|A California mortgage broker faces prison for fraud. But he isn't accused of committing mortgage fraud -- he's accused of impersonating a government Drug Enforcement Administration agent.
John D. Cohen had the tools of a good DEA agent. At his Northern California residence he kept weapons, DEA apparel, handcuffs, police scanners, bullet proof vests and a badge.
But Cohen isn't a DEA agent. He's a mortgage broker who has been charged with impersonating a government agent.
Cohen, 37, a broker at Hilltop Financial Mortgage Inc. in Pleasanton, CA, faces up to five years in prison if convicted of the charges, according to a statement released by the DEA and the U.S. Justice Department.
"Impersonating a DEA agent is a very serious offense because it undermines the public trust necessary for DEA agents to safely do their jobs," Special Agent Gordon Taylor of the DEA's Sacramento office said in a statement. "This guy wanted to be on the inside.
"Well, he'll get that opportunity when real DEA agents take him to jail and put him behind bars," Taylor said.
Federal authorities began their investigation on Feb. 27, after Cohen allegedly falsely identified himself as a DEA agent, and presented a fake DEA badge, while entering the federal courthouse in Sacramento.
The court security officer happened to be a retired DEA special agent.
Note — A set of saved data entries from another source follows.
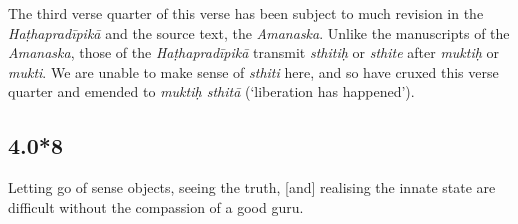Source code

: \begin{ekdosis}
\begin{testimonia}[hp04_000_7]
\end{testimonia}

\begin{philcomm}[hp04_000_7]
The third verse quarter of this verse has been subject to much revision in the \emph{Haṭhapradīpikā} and the source text, the \emph{Amanaska}. Unlike the manuscripts of the \emph{Amanaska}, those of the \emph{Haṭhapradīpikā} transmit \emph{sthitiḥ} or \emph{sthite} after \emph{muktiḥ} or \emph{mukti}. We are unable to make sense of \emph{sthiti} here, and so have cruxed this verse quarter and emended to \emph{muktiḥ sthitā} (`liberation has happened').
\end{philcomm}

\subsection*{4.0*8}
\begin{translation}[hp04_000_8]
Letting go of sense objects, seeing the truth, [and] realising the innate state are difficult without the compassion of a good guru.
\end{translation}


\end{ekdosis}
He became suspicious and contacted federal authorities, who contacted the DEA.
During their investigation agents learned that a week earlier Cohen sold a 2000 Ford Crown Victoria, the type of vehicle often used by law enforcement, to a security firm that works for the U.S. Coast Guard in Alameda.
Wearing a bogus DEA badge around his neck and a fake DEA jacket Cohen allegedly entered the Coast Guard facility to sell the car by identifying himself as a DEA agent, authorities said.
Cohen then reportedly showed off for the security firm workers by activating "police lights, including red and blue lights above the steering wheel, in the rear and on the passenger visor," according to the statement.
After selling the car, Cohen removed the lights, which police eventually confiscated from his Manteca, CA., home along with two handguns, a shotgun, an Oakland Police Department uniform, forged law enforcement training certificates, emergency equipment, Immigration and Customs Enforcement apparel and law enforcement training manuals.
Authorities also allegedly found something not likely to be in the home of a DEA agent -- several small baggies of marijuana.